Requirement:
Scan the records below and say how many lines include the word "xlongequal", giving no other text.

Exercise inputs:

============

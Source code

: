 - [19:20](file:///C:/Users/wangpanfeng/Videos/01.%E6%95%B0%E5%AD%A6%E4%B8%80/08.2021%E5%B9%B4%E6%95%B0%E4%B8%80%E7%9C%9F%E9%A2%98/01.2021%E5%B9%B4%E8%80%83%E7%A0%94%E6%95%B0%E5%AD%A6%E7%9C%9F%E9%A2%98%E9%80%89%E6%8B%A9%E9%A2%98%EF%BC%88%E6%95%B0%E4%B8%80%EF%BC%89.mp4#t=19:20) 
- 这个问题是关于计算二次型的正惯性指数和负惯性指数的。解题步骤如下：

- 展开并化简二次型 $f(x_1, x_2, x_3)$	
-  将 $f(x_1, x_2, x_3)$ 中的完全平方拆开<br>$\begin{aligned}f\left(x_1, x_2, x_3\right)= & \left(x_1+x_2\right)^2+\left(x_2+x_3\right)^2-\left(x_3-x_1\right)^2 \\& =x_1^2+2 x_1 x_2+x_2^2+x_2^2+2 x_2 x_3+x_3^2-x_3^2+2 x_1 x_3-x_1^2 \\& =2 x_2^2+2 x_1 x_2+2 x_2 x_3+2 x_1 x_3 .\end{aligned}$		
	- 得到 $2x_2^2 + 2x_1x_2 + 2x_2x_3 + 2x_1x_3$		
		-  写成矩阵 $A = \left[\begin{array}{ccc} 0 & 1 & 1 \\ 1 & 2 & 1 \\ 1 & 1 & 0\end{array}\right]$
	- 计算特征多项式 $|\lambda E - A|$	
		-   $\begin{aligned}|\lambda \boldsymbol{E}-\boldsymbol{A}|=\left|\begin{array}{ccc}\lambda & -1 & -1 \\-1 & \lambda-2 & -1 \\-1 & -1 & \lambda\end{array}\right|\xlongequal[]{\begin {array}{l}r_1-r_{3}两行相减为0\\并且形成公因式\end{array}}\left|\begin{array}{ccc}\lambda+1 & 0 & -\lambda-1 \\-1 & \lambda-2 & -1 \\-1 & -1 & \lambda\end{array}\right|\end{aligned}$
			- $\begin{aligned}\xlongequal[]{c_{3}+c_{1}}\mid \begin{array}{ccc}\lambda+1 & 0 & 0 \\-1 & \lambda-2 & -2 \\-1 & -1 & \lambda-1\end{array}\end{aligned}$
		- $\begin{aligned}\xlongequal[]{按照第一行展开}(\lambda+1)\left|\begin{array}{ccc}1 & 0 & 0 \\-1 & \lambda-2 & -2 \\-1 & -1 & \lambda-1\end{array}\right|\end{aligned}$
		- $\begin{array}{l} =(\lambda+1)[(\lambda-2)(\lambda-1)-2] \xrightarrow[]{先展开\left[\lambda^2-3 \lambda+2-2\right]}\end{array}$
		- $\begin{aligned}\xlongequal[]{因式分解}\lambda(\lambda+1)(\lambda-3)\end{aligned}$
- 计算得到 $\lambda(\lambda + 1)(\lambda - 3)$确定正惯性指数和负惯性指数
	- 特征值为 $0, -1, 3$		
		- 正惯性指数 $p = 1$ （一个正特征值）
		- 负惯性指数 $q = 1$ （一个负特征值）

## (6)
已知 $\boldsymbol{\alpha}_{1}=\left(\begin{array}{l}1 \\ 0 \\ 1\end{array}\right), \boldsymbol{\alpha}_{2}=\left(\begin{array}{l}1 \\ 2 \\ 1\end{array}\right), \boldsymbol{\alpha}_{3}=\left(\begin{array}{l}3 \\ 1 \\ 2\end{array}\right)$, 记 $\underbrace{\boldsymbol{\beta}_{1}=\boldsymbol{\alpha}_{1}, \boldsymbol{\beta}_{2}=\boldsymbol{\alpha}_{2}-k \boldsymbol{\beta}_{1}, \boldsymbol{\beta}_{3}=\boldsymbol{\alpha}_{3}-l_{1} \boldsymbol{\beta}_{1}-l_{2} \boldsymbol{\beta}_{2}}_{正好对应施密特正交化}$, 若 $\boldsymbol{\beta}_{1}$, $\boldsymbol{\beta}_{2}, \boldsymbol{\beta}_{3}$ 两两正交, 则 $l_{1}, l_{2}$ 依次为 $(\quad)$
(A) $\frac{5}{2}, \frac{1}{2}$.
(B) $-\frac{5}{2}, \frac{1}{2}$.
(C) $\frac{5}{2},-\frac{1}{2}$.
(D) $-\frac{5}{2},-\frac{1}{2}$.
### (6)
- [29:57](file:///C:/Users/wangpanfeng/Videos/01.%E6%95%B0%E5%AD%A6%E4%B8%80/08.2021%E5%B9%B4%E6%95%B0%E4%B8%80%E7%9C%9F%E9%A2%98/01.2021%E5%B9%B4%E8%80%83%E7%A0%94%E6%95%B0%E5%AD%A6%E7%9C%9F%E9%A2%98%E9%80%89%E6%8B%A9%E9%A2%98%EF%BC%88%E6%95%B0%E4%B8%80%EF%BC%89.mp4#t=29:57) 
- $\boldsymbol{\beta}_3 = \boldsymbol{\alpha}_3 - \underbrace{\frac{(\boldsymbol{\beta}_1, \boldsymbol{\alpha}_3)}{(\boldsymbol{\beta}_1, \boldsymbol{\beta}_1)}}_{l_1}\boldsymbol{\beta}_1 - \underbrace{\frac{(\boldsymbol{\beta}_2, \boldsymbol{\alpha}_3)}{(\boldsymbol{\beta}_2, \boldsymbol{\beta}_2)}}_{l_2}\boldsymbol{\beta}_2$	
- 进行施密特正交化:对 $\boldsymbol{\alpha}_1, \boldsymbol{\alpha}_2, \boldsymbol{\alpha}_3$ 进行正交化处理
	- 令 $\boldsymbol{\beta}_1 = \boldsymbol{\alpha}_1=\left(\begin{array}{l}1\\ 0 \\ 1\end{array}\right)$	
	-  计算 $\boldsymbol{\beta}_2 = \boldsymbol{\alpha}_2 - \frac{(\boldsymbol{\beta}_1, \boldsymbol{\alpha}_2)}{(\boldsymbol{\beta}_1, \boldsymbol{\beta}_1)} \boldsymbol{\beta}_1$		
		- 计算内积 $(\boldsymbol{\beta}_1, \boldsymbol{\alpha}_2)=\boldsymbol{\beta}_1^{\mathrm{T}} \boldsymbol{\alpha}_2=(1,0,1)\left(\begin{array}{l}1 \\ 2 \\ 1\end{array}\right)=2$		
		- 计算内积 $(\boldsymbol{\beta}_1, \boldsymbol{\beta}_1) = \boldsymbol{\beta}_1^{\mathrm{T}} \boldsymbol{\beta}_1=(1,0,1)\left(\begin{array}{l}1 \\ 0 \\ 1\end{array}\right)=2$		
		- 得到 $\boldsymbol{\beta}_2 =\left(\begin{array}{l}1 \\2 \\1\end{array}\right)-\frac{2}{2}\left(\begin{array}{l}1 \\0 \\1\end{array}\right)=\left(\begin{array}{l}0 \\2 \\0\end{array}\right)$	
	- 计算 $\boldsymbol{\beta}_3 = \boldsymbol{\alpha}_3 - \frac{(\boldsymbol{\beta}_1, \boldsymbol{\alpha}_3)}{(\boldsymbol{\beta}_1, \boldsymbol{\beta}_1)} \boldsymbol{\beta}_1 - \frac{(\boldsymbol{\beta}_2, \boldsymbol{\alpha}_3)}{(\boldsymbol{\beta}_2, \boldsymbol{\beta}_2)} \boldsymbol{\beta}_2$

============

Output for this exercise:
4